Available records Start Marker

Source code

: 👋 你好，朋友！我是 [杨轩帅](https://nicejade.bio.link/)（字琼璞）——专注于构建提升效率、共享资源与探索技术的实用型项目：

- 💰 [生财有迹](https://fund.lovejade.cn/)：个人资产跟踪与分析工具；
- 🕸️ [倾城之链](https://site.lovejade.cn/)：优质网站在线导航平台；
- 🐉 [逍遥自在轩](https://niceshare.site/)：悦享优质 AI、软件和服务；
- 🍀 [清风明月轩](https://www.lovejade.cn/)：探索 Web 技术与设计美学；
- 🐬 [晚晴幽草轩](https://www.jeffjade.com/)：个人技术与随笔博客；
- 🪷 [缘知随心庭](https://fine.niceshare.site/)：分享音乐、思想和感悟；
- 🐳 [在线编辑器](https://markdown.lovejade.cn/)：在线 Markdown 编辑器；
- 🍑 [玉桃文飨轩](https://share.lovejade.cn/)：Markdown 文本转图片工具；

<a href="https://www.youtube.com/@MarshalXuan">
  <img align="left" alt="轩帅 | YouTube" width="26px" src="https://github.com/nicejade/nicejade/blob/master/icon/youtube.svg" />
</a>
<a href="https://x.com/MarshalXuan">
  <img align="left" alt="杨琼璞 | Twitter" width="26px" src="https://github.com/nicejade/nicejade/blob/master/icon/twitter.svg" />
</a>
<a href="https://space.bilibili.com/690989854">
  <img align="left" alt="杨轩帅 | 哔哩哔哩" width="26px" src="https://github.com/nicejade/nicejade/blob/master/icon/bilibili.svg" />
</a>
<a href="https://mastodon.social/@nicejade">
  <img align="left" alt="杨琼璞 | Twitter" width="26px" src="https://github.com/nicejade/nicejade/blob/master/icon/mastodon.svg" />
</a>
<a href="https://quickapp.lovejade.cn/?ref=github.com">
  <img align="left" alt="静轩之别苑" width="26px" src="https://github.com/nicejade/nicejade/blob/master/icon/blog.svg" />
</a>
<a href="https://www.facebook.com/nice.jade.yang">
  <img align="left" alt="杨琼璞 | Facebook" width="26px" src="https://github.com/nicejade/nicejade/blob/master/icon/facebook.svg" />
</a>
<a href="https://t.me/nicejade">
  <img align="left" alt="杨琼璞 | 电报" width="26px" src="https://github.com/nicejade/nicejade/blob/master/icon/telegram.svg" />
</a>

Available records End Marker
Available records Start Marker

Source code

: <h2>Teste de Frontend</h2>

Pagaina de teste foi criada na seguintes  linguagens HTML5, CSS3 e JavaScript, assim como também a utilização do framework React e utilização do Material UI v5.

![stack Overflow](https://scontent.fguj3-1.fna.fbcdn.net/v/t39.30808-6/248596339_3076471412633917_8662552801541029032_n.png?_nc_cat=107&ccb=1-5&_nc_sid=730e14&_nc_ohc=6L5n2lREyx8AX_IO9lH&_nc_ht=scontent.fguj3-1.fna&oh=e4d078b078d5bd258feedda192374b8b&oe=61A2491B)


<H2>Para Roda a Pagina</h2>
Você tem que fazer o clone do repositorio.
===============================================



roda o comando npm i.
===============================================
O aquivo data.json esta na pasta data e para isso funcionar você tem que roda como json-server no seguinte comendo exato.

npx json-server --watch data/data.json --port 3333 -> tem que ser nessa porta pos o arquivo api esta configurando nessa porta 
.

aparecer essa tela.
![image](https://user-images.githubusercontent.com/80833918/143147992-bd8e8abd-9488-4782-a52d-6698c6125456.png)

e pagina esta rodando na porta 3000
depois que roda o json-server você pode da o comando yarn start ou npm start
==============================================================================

Available records End Marker

### Exercise brief
All lines above from the one with "Você tem que fazer o clone do repositorio." to the one with "aparecer essa tela.", inclusive, should be copied exactly, and no other lines.

### Answer to the problem
Você tem que fazer o clone do repositorio.
===============================================



roda o comando npm i.
===============================================
O aquivo data.json esta na pasta data e para isso funcionar você tem que roda como json-server no seguinte comendo exato.

npx json-server --watch data/data.json --port 3333 -> tem que ser nessa porta pos o arquivo api esta configurando nessa porta 
.

aparecer essa tela.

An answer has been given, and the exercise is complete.